To give a bit more background, here's a pointer to autodiff_function and autodiff_function_extract instructions in the SIL language manual: swift/SIL.rst at tensorflow · apple/swift · GitHub.
At first glance, autodiff_function instruction turns a normal function (T) -> U to a differentiable function @differentiable (T) -> U. At the SIL level, it's achieved by forming a bundle of the original function and two derivative functions, which are called "JVP" and "VJP".
autodiff_function [wrt 0] [order 1] %original : $(T) -> U
with {%jvp : $(T) -> (U, (T.A) -> U.A), %vjp : $(T) -> (U, (U.B) -> T.B)}
The autodiff_function_extract instruction takes a @differentiable function and extracts the original or one of the derivative functions.
autodiff_function_extract [original] [order 1] %f : $@differentiable (T) -> U
Since the types of derivative functions are opaque in the @differentiable (T) -> U type, we must be able to infer the expected type of derivative functions from the original function type.

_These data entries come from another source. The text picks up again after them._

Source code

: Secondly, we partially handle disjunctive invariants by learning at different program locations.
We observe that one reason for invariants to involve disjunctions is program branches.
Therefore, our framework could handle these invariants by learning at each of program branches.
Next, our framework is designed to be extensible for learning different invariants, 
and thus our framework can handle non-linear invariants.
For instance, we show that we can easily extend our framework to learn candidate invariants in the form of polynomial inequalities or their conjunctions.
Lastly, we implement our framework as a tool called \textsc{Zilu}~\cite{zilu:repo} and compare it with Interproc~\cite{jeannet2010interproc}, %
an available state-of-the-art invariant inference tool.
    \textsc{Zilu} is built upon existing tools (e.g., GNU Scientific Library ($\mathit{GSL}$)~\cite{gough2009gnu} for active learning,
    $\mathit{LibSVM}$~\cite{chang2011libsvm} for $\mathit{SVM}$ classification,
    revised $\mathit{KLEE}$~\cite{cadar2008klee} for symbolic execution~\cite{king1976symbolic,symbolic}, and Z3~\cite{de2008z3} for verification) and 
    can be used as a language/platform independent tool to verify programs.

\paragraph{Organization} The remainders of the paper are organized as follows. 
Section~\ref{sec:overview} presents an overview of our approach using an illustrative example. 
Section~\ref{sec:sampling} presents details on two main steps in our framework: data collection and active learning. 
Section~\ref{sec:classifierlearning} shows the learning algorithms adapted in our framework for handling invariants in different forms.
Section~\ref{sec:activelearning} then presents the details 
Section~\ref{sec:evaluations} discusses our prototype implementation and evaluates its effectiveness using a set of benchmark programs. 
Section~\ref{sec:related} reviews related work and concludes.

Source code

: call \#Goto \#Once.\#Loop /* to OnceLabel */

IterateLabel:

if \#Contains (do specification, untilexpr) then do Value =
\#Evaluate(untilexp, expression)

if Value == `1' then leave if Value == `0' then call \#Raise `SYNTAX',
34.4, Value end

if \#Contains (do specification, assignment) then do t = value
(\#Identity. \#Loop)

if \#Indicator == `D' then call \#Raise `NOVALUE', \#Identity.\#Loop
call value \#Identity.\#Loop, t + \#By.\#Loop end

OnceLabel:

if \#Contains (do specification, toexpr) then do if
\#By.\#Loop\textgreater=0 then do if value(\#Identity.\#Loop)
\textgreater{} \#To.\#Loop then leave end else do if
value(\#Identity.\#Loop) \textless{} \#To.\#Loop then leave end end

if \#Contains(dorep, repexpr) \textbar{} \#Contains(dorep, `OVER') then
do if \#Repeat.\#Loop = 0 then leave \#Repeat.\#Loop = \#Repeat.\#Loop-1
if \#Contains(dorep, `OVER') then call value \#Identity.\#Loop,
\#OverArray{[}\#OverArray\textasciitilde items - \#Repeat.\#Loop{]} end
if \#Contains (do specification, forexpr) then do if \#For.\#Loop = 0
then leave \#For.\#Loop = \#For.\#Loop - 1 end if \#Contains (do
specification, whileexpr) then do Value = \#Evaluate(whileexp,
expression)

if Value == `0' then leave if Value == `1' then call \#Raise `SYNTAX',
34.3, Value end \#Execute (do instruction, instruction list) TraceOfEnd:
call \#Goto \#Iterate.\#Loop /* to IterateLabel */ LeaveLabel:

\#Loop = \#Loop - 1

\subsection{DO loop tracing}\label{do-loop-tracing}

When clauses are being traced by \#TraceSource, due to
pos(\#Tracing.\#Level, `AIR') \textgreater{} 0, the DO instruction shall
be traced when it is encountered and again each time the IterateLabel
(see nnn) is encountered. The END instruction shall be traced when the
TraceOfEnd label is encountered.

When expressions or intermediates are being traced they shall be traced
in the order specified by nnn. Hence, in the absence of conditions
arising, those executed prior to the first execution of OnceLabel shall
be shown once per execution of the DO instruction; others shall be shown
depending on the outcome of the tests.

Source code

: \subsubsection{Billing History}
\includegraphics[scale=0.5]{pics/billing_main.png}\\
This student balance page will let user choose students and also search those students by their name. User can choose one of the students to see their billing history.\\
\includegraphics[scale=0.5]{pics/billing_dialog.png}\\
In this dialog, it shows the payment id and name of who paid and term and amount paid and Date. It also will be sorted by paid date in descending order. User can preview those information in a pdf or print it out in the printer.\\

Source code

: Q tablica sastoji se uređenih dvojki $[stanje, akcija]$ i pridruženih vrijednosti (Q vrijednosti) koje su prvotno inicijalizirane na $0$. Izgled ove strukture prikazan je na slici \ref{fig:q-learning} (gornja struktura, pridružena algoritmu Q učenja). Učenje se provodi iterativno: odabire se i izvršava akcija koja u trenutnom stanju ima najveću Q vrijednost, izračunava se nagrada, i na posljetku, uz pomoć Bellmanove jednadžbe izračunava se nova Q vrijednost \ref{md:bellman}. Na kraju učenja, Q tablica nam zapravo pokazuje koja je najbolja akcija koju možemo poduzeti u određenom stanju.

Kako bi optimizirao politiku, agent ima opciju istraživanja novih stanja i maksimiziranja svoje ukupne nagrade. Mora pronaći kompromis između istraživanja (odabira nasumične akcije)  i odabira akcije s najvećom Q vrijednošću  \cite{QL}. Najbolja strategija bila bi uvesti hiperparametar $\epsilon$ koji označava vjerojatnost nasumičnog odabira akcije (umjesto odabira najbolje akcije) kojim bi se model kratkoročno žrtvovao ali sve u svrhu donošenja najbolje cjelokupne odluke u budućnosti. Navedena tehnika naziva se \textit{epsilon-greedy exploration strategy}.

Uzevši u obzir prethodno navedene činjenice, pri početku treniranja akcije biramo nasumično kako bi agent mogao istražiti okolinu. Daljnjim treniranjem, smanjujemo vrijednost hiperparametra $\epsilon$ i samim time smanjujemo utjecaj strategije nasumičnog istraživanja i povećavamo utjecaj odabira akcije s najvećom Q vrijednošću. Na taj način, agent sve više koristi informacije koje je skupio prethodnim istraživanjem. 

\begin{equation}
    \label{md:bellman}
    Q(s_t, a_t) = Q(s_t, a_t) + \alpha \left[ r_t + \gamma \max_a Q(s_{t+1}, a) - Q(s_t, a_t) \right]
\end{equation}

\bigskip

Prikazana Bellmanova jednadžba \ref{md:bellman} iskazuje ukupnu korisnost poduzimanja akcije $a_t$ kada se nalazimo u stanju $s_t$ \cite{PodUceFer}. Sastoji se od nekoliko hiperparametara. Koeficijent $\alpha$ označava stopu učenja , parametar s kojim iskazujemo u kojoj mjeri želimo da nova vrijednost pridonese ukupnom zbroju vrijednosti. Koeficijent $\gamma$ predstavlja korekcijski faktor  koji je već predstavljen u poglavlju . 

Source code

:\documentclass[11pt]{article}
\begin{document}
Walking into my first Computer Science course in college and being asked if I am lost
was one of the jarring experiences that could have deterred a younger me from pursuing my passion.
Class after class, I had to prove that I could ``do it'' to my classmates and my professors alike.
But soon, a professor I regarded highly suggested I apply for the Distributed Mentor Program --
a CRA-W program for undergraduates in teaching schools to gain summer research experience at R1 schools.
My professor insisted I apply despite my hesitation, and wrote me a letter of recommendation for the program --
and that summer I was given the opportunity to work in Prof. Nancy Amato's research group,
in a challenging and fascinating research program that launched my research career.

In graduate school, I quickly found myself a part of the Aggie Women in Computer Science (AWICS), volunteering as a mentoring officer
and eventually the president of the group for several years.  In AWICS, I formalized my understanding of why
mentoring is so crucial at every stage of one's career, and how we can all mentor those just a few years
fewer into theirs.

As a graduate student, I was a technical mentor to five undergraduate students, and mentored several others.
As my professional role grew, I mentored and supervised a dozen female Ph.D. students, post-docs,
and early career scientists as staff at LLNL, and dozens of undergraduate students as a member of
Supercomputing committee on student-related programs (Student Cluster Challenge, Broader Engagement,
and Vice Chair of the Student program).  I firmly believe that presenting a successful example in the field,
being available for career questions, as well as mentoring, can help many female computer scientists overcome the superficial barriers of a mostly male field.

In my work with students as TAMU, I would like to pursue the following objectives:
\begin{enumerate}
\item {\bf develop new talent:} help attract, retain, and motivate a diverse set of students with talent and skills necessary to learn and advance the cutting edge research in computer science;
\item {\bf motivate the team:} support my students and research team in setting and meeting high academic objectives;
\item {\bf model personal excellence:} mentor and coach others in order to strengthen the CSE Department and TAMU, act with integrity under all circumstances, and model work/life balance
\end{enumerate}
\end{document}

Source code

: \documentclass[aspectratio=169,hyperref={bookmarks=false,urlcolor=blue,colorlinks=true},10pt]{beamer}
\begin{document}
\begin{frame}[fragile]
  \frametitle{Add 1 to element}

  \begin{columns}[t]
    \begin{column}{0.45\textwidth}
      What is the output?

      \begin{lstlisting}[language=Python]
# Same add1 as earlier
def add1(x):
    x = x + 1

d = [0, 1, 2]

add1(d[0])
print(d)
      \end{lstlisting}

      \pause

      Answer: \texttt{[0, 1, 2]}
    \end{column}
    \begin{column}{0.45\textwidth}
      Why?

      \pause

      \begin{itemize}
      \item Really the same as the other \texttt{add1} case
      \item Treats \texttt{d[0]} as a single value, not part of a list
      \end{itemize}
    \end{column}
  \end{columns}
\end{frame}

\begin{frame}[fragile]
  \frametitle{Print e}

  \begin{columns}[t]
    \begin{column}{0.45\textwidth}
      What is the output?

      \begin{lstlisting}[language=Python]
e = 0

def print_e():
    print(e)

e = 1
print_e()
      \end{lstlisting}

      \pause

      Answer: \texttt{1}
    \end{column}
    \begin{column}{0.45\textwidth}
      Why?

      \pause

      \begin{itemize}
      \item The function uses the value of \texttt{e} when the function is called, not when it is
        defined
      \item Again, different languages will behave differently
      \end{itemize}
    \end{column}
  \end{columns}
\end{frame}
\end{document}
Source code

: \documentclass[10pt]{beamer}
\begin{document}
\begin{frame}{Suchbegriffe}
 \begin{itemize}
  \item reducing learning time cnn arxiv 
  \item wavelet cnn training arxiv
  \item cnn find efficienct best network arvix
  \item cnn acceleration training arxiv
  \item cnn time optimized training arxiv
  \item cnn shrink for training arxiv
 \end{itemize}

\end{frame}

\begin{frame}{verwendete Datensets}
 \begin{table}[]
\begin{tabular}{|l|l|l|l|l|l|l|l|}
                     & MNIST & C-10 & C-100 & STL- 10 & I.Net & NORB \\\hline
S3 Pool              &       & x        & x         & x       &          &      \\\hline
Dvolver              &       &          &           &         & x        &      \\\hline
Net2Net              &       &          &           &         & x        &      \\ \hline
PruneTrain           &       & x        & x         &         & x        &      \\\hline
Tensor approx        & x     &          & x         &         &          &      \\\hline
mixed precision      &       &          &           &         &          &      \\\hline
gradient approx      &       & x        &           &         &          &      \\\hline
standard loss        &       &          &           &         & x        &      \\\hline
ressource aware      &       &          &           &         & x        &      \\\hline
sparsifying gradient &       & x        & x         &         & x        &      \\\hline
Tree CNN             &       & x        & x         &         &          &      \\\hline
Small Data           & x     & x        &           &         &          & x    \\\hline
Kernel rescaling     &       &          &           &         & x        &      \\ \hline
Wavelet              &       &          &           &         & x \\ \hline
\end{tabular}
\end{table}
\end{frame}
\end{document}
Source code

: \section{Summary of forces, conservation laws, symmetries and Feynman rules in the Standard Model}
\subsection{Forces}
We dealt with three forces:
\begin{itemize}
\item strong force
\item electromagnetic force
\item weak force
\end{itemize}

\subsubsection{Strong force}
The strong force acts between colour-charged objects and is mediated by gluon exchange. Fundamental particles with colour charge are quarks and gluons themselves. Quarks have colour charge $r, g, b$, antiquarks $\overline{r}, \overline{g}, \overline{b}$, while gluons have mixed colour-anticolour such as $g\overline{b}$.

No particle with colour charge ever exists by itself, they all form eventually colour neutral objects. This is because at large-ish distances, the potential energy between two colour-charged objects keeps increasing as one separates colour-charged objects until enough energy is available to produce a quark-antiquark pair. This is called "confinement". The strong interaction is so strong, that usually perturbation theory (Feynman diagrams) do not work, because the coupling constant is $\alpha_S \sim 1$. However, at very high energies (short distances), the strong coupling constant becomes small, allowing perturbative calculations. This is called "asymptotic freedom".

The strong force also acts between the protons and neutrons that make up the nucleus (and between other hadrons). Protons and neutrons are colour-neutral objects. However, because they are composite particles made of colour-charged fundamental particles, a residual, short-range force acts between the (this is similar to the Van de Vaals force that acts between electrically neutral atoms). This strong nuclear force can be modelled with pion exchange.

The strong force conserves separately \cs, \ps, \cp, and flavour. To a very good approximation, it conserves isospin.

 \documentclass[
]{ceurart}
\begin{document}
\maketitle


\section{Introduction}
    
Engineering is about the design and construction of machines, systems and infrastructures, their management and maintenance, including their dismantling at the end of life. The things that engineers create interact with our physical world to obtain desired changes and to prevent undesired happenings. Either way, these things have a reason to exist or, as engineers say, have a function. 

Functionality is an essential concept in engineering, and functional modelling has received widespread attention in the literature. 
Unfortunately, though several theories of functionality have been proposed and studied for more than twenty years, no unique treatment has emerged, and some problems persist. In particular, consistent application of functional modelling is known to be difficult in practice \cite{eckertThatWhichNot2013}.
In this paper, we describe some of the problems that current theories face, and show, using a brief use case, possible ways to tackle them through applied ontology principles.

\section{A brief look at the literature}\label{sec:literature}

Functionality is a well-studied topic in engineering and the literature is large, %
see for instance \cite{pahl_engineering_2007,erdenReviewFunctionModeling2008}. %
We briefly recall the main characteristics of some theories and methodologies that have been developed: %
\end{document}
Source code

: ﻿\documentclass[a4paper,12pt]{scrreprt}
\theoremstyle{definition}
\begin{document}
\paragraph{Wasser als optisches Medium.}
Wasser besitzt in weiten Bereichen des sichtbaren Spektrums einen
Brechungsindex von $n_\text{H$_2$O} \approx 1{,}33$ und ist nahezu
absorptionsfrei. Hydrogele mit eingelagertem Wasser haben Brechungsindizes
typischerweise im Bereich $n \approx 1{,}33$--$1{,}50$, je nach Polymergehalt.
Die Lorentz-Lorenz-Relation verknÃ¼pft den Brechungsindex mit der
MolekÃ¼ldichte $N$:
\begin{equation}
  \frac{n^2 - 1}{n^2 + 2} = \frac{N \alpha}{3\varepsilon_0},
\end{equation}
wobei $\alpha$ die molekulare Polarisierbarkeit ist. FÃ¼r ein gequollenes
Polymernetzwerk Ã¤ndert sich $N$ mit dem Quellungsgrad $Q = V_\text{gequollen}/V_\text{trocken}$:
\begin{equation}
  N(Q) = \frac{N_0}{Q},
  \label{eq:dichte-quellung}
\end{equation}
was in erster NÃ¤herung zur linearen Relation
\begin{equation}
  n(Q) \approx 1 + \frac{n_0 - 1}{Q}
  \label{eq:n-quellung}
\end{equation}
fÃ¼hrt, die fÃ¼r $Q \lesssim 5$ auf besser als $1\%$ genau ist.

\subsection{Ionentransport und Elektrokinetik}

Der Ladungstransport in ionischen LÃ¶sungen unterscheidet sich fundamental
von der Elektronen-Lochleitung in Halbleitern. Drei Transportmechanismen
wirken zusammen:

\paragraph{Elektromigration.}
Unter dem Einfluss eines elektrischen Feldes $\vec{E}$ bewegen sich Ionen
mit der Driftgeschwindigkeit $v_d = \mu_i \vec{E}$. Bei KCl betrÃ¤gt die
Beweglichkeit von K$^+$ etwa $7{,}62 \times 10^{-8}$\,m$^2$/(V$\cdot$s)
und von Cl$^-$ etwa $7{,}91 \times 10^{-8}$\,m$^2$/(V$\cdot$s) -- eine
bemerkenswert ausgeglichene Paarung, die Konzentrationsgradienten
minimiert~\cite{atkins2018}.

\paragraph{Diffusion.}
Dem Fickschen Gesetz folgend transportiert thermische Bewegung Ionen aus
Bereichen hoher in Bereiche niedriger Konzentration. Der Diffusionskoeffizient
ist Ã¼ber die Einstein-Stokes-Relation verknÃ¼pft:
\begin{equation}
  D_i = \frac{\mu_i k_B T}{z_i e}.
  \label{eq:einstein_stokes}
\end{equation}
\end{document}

Thus derivative functions' types must align directly with the original function in an autodiff_function instruction.
However, what makes this difficult is that the derivative functions have a few extra types involved: associated types T.A, T.B, U.A and U.B. LoadableByAddress doesn't respect this type correspondence requirement for autodiff_function's original and derivative functions yet. So if T happens to be a large loadable type but T.A isn't, LoadableByAddress would generate the following incorrect SIL, where we expect the T.A argument to have the same storage type.
// Wrong! We expect `T.A` to also become indirect.
autodiff_function [wrt 0] [order 1] %original : $(@in_guaranteed T) -> U
with {%jvp : $(@in_guaranteed T) -> (U, (T.A) -> U.A), %vjp : $(@in_guaranteed T) -> (U, (U.B) -> T.B)}
As you see, autodiff_function is like function conversion except that it has more function operands involved and it has a requirement for correspondences in multiple operands' types. What would be a good way to fix this?
@shajrawi